Sabina D’Allessio was a sultry-eyed twentysomething in black leather with fiery hair like young snakes and leather gauntlets flung over one shoulder. She stood and brushed a gentle hand against the cheek of the man she was sharing a table with. He was good-looking, with Nordic, white-blond hair and pale gray eyes. “Welcome. Us redheads have to stick together, right?” she said with a grin. Except her red hair was probably genuine while mine was an expensively maintained disguise for my natural blond. She raised a hand in farewell to the room generally before striding out to the green Kawasaki parked at the curb. At nearly six feet tall, the girl moved like an athlete and looked like hell on wheels astride that motorcycle. She roared off down the street and the light in the coffee shop was dimmer somehow after she left.
Her table companion was Kurt Talbot, a surgeon at SF General. His eyes stayed aimed in her direction and didn’t drop to his phone until she’d been out of sight for a full minute.
The stern-faced elderly man with a double espresso was Damiano D’Allessio, Sabina’s grandfather, “one of my favorite professors back in the day,” Nicole added.
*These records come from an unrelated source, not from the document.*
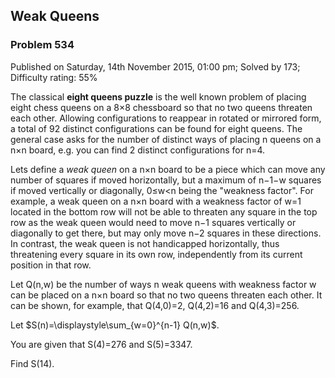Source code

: Weak Queens
-----------

### Problem 534

Published on Saturday, 14th November 2015, 01:00 pm; Solved by 173;
Difficulty rating: 55%

The classical **eight queens puzzle** is the well known problem of
placing eight chess queens on a 8×8 chessboard so that no two queens
threaten each other. Allowing configurations to reappear in rotated or
mirrored form, a total of 92 distinct configurations can be found for
eight queens. The general case asks for the number of distinct ways of
placing n queens on a n×n board, e.g. you can find 2 distinct
configurations for n=4.

Lets define a *weak queen* on a n×n board to be a piece which can move
any number of squares if moved horizontally, but a maximum of n−1−w
squares if moved vertically or diagonally, 0≤w\<n being the "weakness
factor". For example, a weak queen on a n×n board with a weakness factor
of w=1 located in the bottom row will not be able to threaten any square
in the top row as the weak queen would need to move n−1 squares
vertically or diagonally to get there, but may only move n−2 squares in
these directions. In contrast, the weak queen is not handicapped
horizontally, thus threatening every square in its own row,
independently from its current position in that row.

Let Q(n,w) be the number of ways n weak queens with weakness factor w
can be placed on a n×n board so that no two queens threaten each other.
It can be shown, for example, that Q(4,0)=2, Q(4,2)=16 and Q(4,3)=256.

Let \$S(n)=\\displaystyle\\sum\_{w=0}\^{n-1} Q(n,w)\$.

You are given that S(4)=276 and S(5)=3347.

Find S(14).

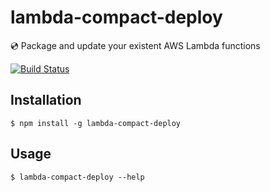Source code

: # lambda-compact-deploy

:cd: Package and update your existent AWS Lambda functions

[![Build Status](https://travis-ci.org/pagarme/lambda-compact-deploy.svg?branch=master)](https://travis-ci.org/pagarme/lambda-compact-deploy)

## Installation

    $ npm install -g lambda-compact-deploy

## Usage

    $ lambda-compact-deploy --help
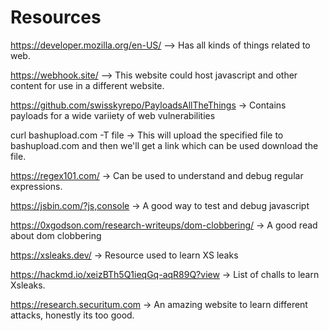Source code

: # Resources

https://developer.mozilla.org/en-US/ --> Has all kinds of things related to web.

https://webhook.site/ --> This website could host javascript and other content for use in a different website.

https://github.com/swisskyrepo/PayloadsAllTheThings  -> Contains payloads for a wide variiety of web vulnerabilities

curl bashupload.com -T file -> This will upload the specified file to bashupload.com and then we'll get a link which can be used
download the file.

https://regex101.com/ -> Can be used to understand and debug regular expressions.

https://jsbin.com/?js,console -> A good way to test and debug javascript

https://0xgodson.com/research-writeups/dom-clobbering/ -> A good read about dom clobbering

https://xsleaks.dev/ -> Resource used to learn XS leaks

https://hackmd.io/xeizBTh5Q1ieqGq-aqR89Q?view -> List of challs to learn Xsleaks.

https://research.securitum.com -> An amazing website to learn different attacks, honestly its too good.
She gave him a dazzling smile and he made an irritable little fanning motion with on
e hand in front of his face as if to brush away the compliment.
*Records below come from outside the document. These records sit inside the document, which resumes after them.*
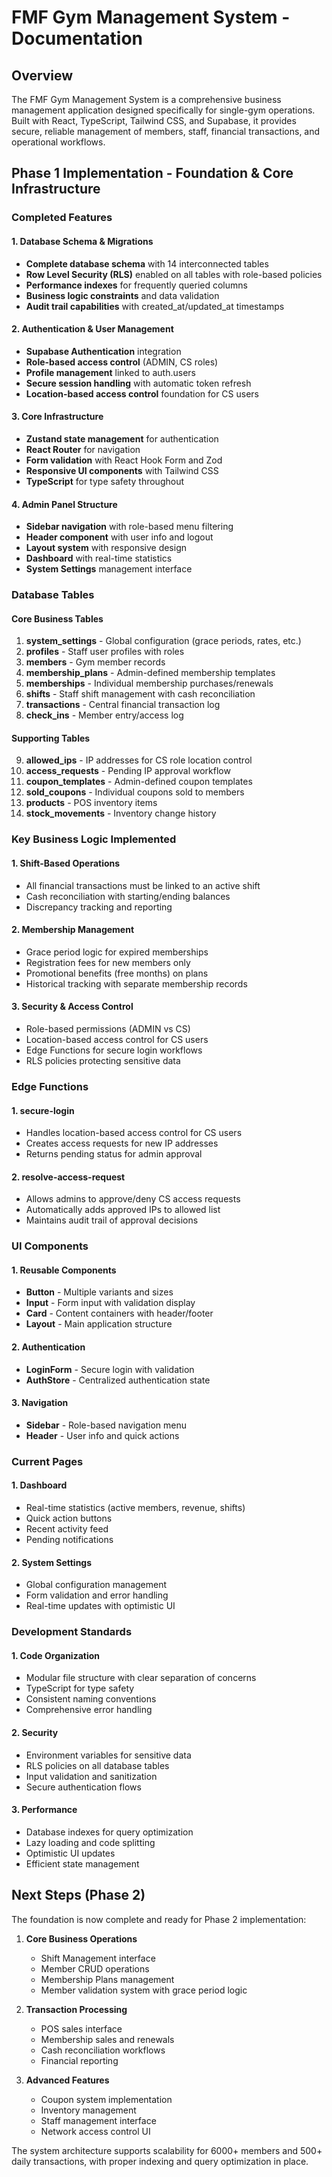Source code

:# FMF Gym Management System - Documentation

## Overview

The FMF Gym Management System is a comprehensive business management application designed specifically for single-gym operations. Built with React, TypeScript, Tailwind CSS, and Supabase, it provides secure, reliable management of members, staff, financial transactions, and operational workflows.

## Phase 1 Implementation - Foundation & Core Infrastructure

### Completed Features

#### 1. Database Schema & Migrations
- **Complete database schema** with 14 interconnected tables
- **Row Level Security (RLS)** enabled on all tables with role-based policies
- **Performance indexes** for frequently queried columns
- **Business logic constraints** and data validation
- **Audit trail capabilities** with created_at/updated_at timestamps

#### 2. Authentication & User Management
- **Supabase Authentication** integration
- **Role-based access control** (ADMIN, CS roles)
- **Profile management** linked to auth.users
- **Secure session handling** with automatic token refresh
- **Location-based access control** foundation for CS users

#### 3. Core Infrastructure
- **Zustand state management** for authentication
- **React Router** for navigation
- **Form validation** with React Hook Form and Zod
- **Responsive UI components** with Tailwind CSS
- **TypeScript** for type safety throughout

#### 4. Admin Panel Structure
- **Sidebar navigation** with role-based menu filtering
- **Header component** with user info and logout
- **Layout system** with responsive design
- **Dashboard** with real-time statistics
- **System Settings** management interface

### Database Tables

#### Core Business Tables
1. **system_settings** - Global configuration (grace periods, rates, etc.)
2. **profiles** - Staff user profiles with roles
3. **members** - Gym member records
4. **membership_plans** - Admin-defined membership templates
5. **memberships** - Individual membership purchases/renewals
6. **shifts** - Staff shift management with cash reconciliation
7. **transactions** - Central financial transaction log
8. **check_ins** - Member entry/access log

#### Supporting Tables
9. **allowed_ips** - IP addresses for CS role location control
10. **access_requests** - Pending IP approval workflow
11. **coupon_templates** - Admin-defined coupon templates
12. **sold_coupons** - Individual coupons sold to members
13. **products** - POS inventory items
14. **stock_movements** - Inventory change history

### Key Business Logic Implemented

#### 1. Shift-Based Operations
- All financial transactions must be linked to an active shift
- Cash reconciliation with starting/ending balances
- Discrepancy tracking and reporting

#### 2. Membership Management
- Grace period logic for expired memberships
- Registration fees for new members only
- Promotional benefits (free months) on plans
- Historical tracking with separate membership records

#### 3. Security & Access Control
- Role-based permissions (ADMIN vs CS)
- Location-based access control for CS users
- Edge Functions for secure login workflows
- RLS policies protecting sensitive data

### Edge Functions

#### 1. secure-login
- Handles location-based access control for CS users
- Creates access requests for new IP addresses
- Returns pending status for admin approval

#### 2. resolve-access-request
- Allows admins to approve/deny CS access requests
- Automatically adds approved IPs to allowed list
- Maintains audit trail of approval decisions

### UI Components

#### 1. Reusable Components
- **Button** - Multiple variants and sizes
- **Input** - Form input with validation display
- **Card** - Content containers with header/footer
- **Layout** - Main application structure

#### 2. Authentication
- **LoginForm** - Secure login with validation
- **AuthStore** - Centralized authentication state

#### 3. Navigation
- **Sidebar** - Role-based navigation menu
- **Header** - User info and quick actions

### Current Pages

#### 1. Dashboard
- Real-time statistics (active members, revenue, shifts)
- Quick action buttons
- Recent activity feed
- Pending notifications

#### 2. System Settings
- Global configuration management
- Form validation and error handling
- Real-time updates with optimistic UI

### Development Standards

#### 1. Code Organization
- Modular file structure with clear separation of concerns
- TypeScript for type safety
- Consistent naming conventions
- Comprehensive error handling

#### 2. Security
- Environment variables for sensitive data
- RLS policies on all database tables
- Input validation and sanitization
- Secure authentication flows

#### 3. Performance
- Database indexes for query optimization
- Lazy loading and code splitting
- Optimistic UI updates
- Efficient state management

## Next Steps (Phase 2)

The foundation is now complete and ready for Phase 2 implementation:

1. **Core Business Operations**
   - Shift Management interface
   - Member CRUD operations
   - Membership Plans management
   - Member validation system with grace period logic

2. **Transaction Processing**
   - POS sales interface
   - Membership sales and renewals
   - Cash reconciliation workflows
   - Financial reporting

3. **Advanced Features**
   - Coupon system implementation
   - Inventory management
   - Staff management interface
   - Network access control UI

The system architecture supports scalability for 6000+ members and 500+ daily transactions, with proper indexing and query optimization in place.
Helga Lindstrom was the thirty-ish buxom blonde behind the counter who I learned was the coffee shop’s owner. “Bring in a mug and we’ll keep it here for you—saves using the paper ones. I bake everything fresh every day—the best muffins and scones in the city. Right, guys?” she added loudly to the room. A ragged chorus of “Right, Helga!” came from the tables all around and she laughed. Her eyes flickered to the pale and beautiful Kurt Talbot, but his eyes were still on his phone.
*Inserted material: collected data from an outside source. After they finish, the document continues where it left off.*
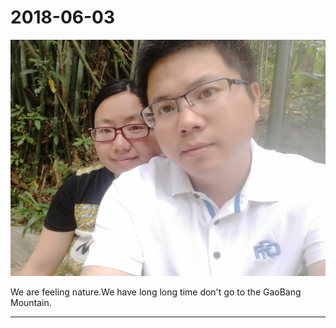 2018-06-03
===

![](https://github.com/lion21cn/AEnglishLearner/blob/master/%E7%B4%A0%E6%9D%90/photos/IMG_20180603_102856.jpg)

We are feeling nature.We have long long time don't go to the GaoBang Mountain.

***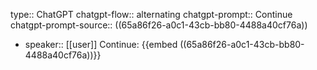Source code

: type:: ChatGPT
chatgpt-flow:: alternating
chatgpt-prompt:: Continue
chatgpt-prompt-source:: ((65a86f26-a0c1-43cb-bb80-4488a40cf76a))

- speaker:: [[user]]
  Continue:
  {{embed ((65a86f26-a0c1-43cb-bb80-4488a40cf76a))}}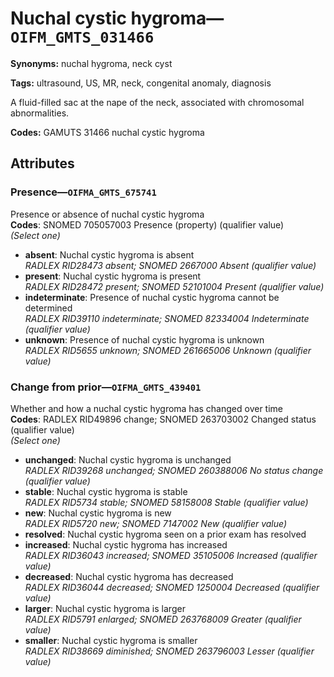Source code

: # Nuchal cystic hygroma—`OIFM_GMTS_031466`

**Synonyms:** nuchal hygroma, neck cyst

**Tags:** ultrasound, US, MR, neck, congenital anomaly, diagnosis

A fluid-filled sac at the nape of the neck, associated with chromosomal abnormalities.

**Codes:** GAMUTS 31466 nuchal cystic hygroma

## Attributes

### Presence—`OIFMA_GMTS_675741`

Presence or absence of nuchal cystic hygroma  
**Codes**: SNOMED 705057003 Presence (property) (qualifier value)  
*(Select one)*

- **absent**: Nuchal cystic hygroma is absent  
_RADLEX RID28473 absent; SNOMED 2667000 Absent (qualifier value)_
- **present**: Nuchal cystic hygroma is present  
_RADLEX RID28472 present; SNOMED 52101004 Present (qualifier value)_
- **indeterminate**: Presence of nuchal cystic hygroma cannot be determined  
_RADLEX RID39110 indeterminate; SNOMED 82334004 Indeterminate (qualifier value)_
- **unknown**: Presence of nuchal cystic hygroma is unknown  
_RADLEX RID5655 unknown; SNOMED 261665006 Unknown (qualifier value)_

### Change from prior—`OIFMA_GMTS_439401`

Whether and how a nuchal cystic hygroma has changed over time  
**Codes**: RADLEX RID49896 change; SNOMED 263703002 Changed status (qualifier value)  
*(Select one)*

- **unchanged**: Nuchal cystic hygroma is unchanged  
_RADLEX RID39268 unchanged; SNOMED 260388006 No status change (qualifier value)_
- **stable**: Nuchal cystic hygroma is stable  
_RADLEX RID5734 stable; SNOMED 58158008 Stable (qualifier value)_
- **new**: Nuchal cystic hygroma is new  
_RADLEX RID5720 new; SNOMED 7147002 New (qualifier value)_
- **resolved**: Nuchal cystic hygroma seen on a prior exam has resolved  
- **increased**: Nuchal cystic hygroma has increased  
_RADLEX RID36043 increased; SNOMED 35105006 Increased (qualifier value)_
- **decreased**: Nuchal cystic hygroma has decreased  
_RADLEX RID36044 decreased; SNOMED 1250004 Decreased (qualifier value)_
- **larger**: Nuchal cystic hygroma is larger  
_RADLEX RID5791 enlarged; SNOMED 263768009 Greater (qualifier value)_
- **smaller**: Nuchal cystic hygroma is smaller  
_RADLEX RID38669 diminished; SNOMED 263796003 Lesser (qualifier value)_
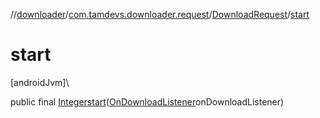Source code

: //[downloader](../../../index.md)/[com.tamdevs.downloader.request](../index.md)/[DownloadRequest](index.md)/[start](start.md)

# start

[androidJvm]\

public final [Integer](https://developer.android.com/reference/kotlin/java/lang/Integer.html)[start](start.md)([OnDownloadListener](../../com.tamdevs.downloader/-on-download-listener/index.md)onDownloadListener)
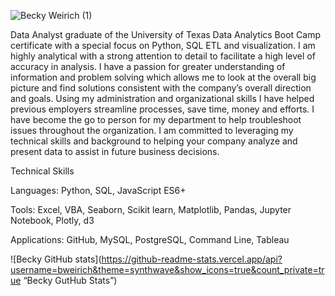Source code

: ![Becky Weirich (1)](https://user-images.githubusercontent.com/37723017/127712165-cb37f166-e53b-49ac-995b-d396a445d244.png)

Data Analyst graduate of the University of Texas Data Analytics Boot Camp certificate with a special focus on Python, SQL ETL and visualization.  I am highly analytical with a strong attention to detail to facilitate a high level of accuracy in analysis.  I have a passion for greater understanding of information and problem solving which allows me to look at the overall big picture and find solutions consistent with the company’s overall direction and goals. Using my administration and organizational skills I have helped previous employers streamline processes, save time, money and efforts. I have become the go to person for my department to help troubleshoot issues throughout the organization.   I am committed to leveraging my technical skills and background to helping your company analyze and present data to assist in future business decisions. 

Technical Skills

Languages: Python, SQL, JavaScript ES6+

Tools: Excel, VBA, Seaborn, Scikit learn, Matplotlib, Pandas, Jupyter Notebook, Plotly, d3

Applications: GitHub, MySQL, PostgreSQL, Command Line, Tableau

![Becky GitHub stats](https://github-readme-stats.vercel.app/api?username=bweirich&theme=synthwave&show_icons=true&count_private=true “Becky GutHub Stats”)
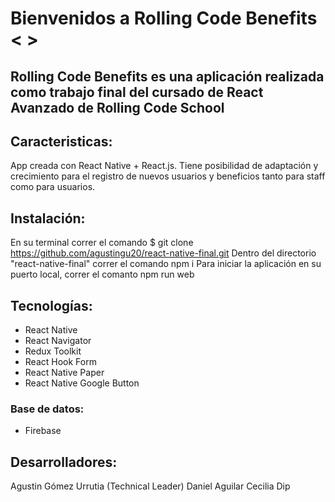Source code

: # Bienvenidos a Rolling Code Benefits <b>< ></b>

## Rolling Code Benefits es una aplicación realizada como trabajo final del cursado de React Avanzado de Rolling Code School

## Caracteristicas:
App creada con React Native + React.js. Tiene posibilidad de adaptación y crecimiento para el registro de nuevos usuarios y beneficios tanto para staff como para usuarios.

## Instalación:
En su terminal correr el comando $ git clone https://github.com/agustingu20/react-native-final.git
Dentro del directorio "react-native-final" correr el comando npm i 
Para iniciar la aplicación en su puerto local, correr el comanto npm run web

## Tecnologías:
- React Native
- React Navigator
- Redux Toolkit
- React Hook Form
- React Native Paper
- React Native Google Button
### Base de datos:
- Firebase

## Desarrolladores:
Agustin Gómez Urrutia (Technical Leader)
Daniel Aguilar
Cecilia Dip
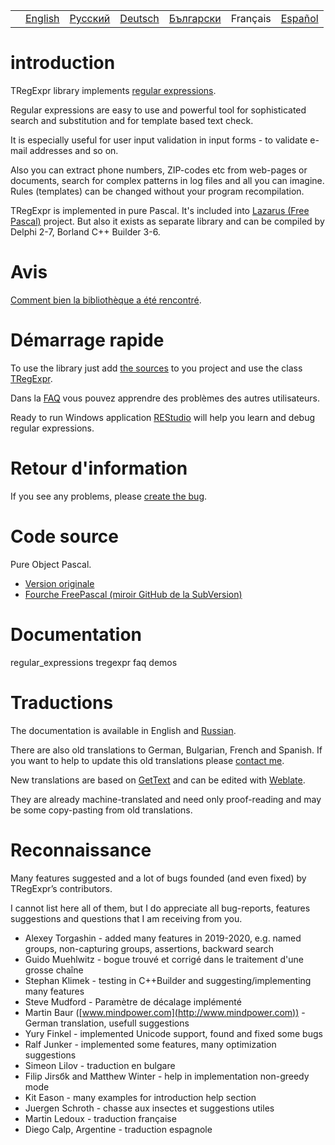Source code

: |     |         |                                                                |                                                                |                                                                  |          |                                                                |
|-----|---------|----------------------------------------------------------------|----------------------------------------------------------------|------------------------------------------------------------------|----------|----------------------------------------------------------------|
|     | [English](https://regex.sorokin.engineer/en/) | [Русский](https://regex.sorokin.engineer/ru/) | [Deutsch](https://regex.sorokin.engineer/de/) | [Български](https://regex.sorokin.engineer/bg/) | Français | [Español](https://regex.sorokin.engineer/es/) |

# introduction

TRegExpr library implements [regular
expressions](../regular_expressions/).

Regular expressions are easy to use and powerful tool for sophisticated
search and substitution and for template based text check.

It is especially useful for user input validation in input forms - to
validate e-mail addresses and so on.

Also you can extract phone numbers, ZIP-codes etc from web-pages or
documents, search for complex patterns in log files and all you can
imagine. Rules (templates) can be changed without your program
recompilation.

TRegExpr is implemented in pure Pascal. It's included into [Lazarus
(Free Pascal)](http://wiki.freepascal.org/Regexpr) project. But also it
exists as separate library and can be compiled by Delphi 2-7, Borland
C++ Builder 3-6.

# Avis

[Comment bien la bibliothèque a été
rencontré](https://sorokin.engineer/posts/en/regexpstudio_site_is_lunched.html).

# Démarrage rapide

To use the library just add [the
sources](https://github.com/andgineer/TRegExpr/blob/master/src/regexpr.pas)
to you project and use the class [TRegExpr](../tregexpr/).

Dans la [FAQ](faq/) vous pouvez apprendre des problèmes des autres
utilisateurs.

Ready to run Windows application
[REStudio](https://github.com/andgineer/TRegExpr/releases/download/0.952b/restudio.zip)
will help you learn and debug regular expressions.

# Retour d&#39;information

If you see any problems, please [create the
bug](https://github.com/andgineer/TRegExpr/issues).

# Code source

Pure Object Pascal.

- [Version originale](https://github.com/andgineer/TRegExpr)
- [Fourche FreePascal (miroir GitHub de la
  SubVersion)](https://github.com/graemeg/freepascal/blob/master/packages/regexpr/src/regexpr.pas)

# Documentation

<div class="toctree" glob="" maxdepth="2">

regular_expressions tregexpr faq demos

</div>

# Traductions

The documentation is available in English and
[Russian](https://regexpr.sorokin.engineer/ru/).

There are also old translations to German, Bulgarian, French and
Spanish. If you want to help to update this old translations please
[contact me](https://github.com/andgineer).

New translations are based on
[GetText](https://en.wikipedia.org/wiki/Gettext) and can be edited with
[Weblate](https://hosted.weblate.org/projects/tregexpr/).

They are already machine-translated and need only proof-reading and may
be some copy-pasting from old translations.

# Reconnaissance

Many features suggested and a lot of bugs founded (and even fixed) by
TRegExpr’s contributors.

I cannot list here all of them, but I do appreciate all bug-reports,
features suggestions and questions that I am receiving from you.

- Alexey Torgashin - added many features in 2019-2020, e.g. named
  groups, non-capturing groups, assertions, backward search
- Guido Muehlwitz - bogue trouvé et corrigé dans le traitement d&#39;une
  grosse chaîne
- Stephan Klimek - testing in C++Builder and suggesting/implementing
  many features
- Steve Mudford - Paramètre de décalage implémenté
- Martin Baur ([www.mindpower.com](http://www.mindpower.com)) -German
  translation, usefull suggestions
- Yury Finkel - implemented Unicode support, found and fixed some bugs
- Ralf Junker - implemented some features, many optimization suggestions
- Simeon Lilov - traduction en bulgare
- Filip Jirsбk and Matthew Winter - help in implementation non-greedy
  mode
- Kit Eason - many examples for introduction help section
- Juergen Schroth - chasse aux insectes et suggestions utiles
- Martin Ledoux - traduction française
- Diego Calp, Argentine - traduction espagnole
“You have a nice place here,” I said to her, looking around at the artwork on the walls.
“Local artists,” she said with a wink at Nicole. “Those paintings are Nicole’s, and the skateboard collages are by a guy I went to school with. They’re kind of large for the space, but I like ’em,” she said with a shrug. “The photography is mine.”
“You’re a photographer?” I perked up a little. A kindred soul, perhaps. Not that I could tell her.
“Not anymore,” she said. “I’m all about muffins and lattes now. You look as if you could put on a few pounds.” She clearly thought it was fine to make personal remarks. Good to know. I shook my head, a little embarrassed.
“Don’t listen to her,” Nat said without looking up from his iPad—seriously he looked really good. “You look great the way you are.” But Helga wasn’t wrong; I was underweight and hollow eyed and my T-shirts and jeans were two sizes too big because I’d bought them without realizing I’d dropped twenty pounds. Nat told me later, when we were each other’s best friend and he had saved my life, that I looked so fragile the day we met he thought I’d been seriously ill.